Le jeûne, auquel l’Eglise nous invite en ce temps fort, ne naît certes pas de motivations d’ordre physique ou esthétique, mais provient de l’exigence que l’homme a d’une purification intérieure qui le désintoxique de la pollution du péché et du mal ; qui l’éduque à ces renonciations salutaires qui affranchissent le croyant de l’esclavage de son moi ; qui le rende plus attentif et disponible à l’écoute de Dieu et aux services de ses frères. C’est pour cette raison que le jeûne et les autres pratiques quadragésimales sont considérées par la tradition chrétienne comme des « armes » spirituelles pour combattre le mal, les mauvaises passions et les vices. A ce sujet, je suis heureux de réécouter avec vous un bref commentaire de saint Jean Chrysostome. « Comme à la fin de l’hiver – écrit-il – revient la saison estivale et le marin tire le bateau à la mer, le soldat nettoie ses armes et entraîne son cheval pour la lutte, l’agriculteur affile sa faux, le pèlerin revigoré se prépare à son long voyage et l’athlète dépose ses vêtements et se prépare à la compétition ; ainsi, nous aussi, au début de ce jeûne, comme une sorte de retour à un printemps spirituel, nous
affûtons les armes comme les soldats, nous affilons la faux comme les agriculteurs, et comme les maîtres d’équipage nous remettons en ordre le navire de notre esprit pour affronter les flots des absurdes passions, comme des pèlerins nous reprenons le voyage vers le ciel et comme des athlètes nous nous préparons à la lutte en nous dépouillant de tout » (Homélies au peuple antiochien, n. 3).
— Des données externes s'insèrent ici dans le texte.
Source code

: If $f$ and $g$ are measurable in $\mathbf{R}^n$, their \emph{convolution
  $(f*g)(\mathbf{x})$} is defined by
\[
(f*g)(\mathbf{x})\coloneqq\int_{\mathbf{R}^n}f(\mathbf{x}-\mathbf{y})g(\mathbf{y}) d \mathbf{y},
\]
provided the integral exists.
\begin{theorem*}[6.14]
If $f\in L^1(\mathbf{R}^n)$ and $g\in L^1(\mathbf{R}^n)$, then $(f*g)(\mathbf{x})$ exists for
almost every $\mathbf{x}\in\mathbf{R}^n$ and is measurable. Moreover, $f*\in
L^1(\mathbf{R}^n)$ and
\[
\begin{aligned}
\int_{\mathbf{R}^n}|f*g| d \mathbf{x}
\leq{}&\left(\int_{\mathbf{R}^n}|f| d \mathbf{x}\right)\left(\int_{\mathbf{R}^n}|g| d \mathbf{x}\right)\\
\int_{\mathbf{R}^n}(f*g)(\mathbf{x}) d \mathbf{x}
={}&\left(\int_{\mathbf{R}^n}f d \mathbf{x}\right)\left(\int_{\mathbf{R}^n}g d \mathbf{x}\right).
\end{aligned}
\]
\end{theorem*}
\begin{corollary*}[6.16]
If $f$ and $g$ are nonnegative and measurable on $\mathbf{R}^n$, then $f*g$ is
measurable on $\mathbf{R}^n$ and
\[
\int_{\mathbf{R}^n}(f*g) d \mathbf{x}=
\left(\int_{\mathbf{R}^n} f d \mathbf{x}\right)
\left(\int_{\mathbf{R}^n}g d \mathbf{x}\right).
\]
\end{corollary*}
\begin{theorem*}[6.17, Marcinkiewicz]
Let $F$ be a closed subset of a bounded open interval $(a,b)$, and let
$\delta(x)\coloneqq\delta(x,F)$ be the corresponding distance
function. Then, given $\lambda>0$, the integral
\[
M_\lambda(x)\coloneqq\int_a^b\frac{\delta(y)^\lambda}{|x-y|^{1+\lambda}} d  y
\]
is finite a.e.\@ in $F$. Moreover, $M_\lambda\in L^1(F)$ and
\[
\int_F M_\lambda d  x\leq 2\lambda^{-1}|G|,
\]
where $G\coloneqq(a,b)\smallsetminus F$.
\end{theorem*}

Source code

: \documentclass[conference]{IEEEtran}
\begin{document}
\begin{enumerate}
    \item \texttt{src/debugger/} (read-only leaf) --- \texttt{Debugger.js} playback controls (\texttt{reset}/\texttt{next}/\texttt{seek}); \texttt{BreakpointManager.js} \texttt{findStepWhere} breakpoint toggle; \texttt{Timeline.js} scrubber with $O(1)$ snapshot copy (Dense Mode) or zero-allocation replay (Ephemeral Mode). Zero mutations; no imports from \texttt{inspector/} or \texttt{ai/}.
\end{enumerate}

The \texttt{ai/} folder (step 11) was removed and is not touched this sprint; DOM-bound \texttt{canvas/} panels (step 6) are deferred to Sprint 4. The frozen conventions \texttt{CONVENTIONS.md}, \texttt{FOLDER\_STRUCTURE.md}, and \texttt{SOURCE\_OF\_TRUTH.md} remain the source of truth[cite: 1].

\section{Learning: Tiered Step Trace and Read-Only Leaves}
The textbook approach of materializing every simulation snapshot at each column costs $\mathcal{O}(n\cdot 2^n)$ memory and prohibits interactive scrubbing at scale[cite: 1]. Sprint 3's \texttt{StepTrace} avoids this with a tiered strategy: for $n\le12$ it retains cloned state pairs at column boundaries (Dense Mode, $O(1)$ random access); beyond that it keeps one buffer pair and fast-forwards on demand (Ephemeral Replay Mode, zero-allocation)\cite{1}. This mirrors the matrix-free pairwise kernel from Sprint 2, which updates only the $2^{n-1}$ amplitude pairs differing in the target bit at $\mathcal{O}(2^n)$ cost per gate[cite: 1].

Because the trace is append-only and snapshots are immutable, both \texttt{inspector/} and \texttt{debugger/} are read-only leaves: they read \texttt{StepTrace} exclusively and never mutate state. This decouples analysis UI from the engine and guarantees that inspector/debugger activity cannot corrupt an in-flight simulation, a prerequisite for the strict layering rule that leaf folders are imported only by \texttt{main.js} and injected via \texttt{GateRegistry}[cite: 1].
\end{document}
Dans le message pour le Carême, j’ai invité à vivre ces quarante jours de grâce particulière comme un temps « eucharistique ». En puisant à la source intarissable de l’amour qu’est l’Eucharistie, dans laquelle le Christ renouvelle le sacrifice rédempteur de la Croix, chaque chrétien peut persévérer sur l’itinéraire que nous entreprenons aujourd’hui solennellement. Les œuvres de charité (l’aumône), la prière et le jeûne en même temps que tout autre effort sincère de conversion trouvent leur plus haute signification et valeur dans l’Eucharistie, centre et sommet de la vie de l’Eglise et de l’histoire du salut. « Que ce sacrement que nous avons reçu, ô Père – ainsi prierons-nous au terme de la messe –, nous soutienne sur le chemin quadragésimal, qu’il sanctifie notre jeûne et le rende efficace pour la guérison de notre esprit ». Nous demandons à Marie de nous accompagner afin qu’au terme du Carême, nous puissions contempler le Seigneur ressuscité, intérieurement renouvelés et réconciliés avec Dieu et avec nos frères. Amen !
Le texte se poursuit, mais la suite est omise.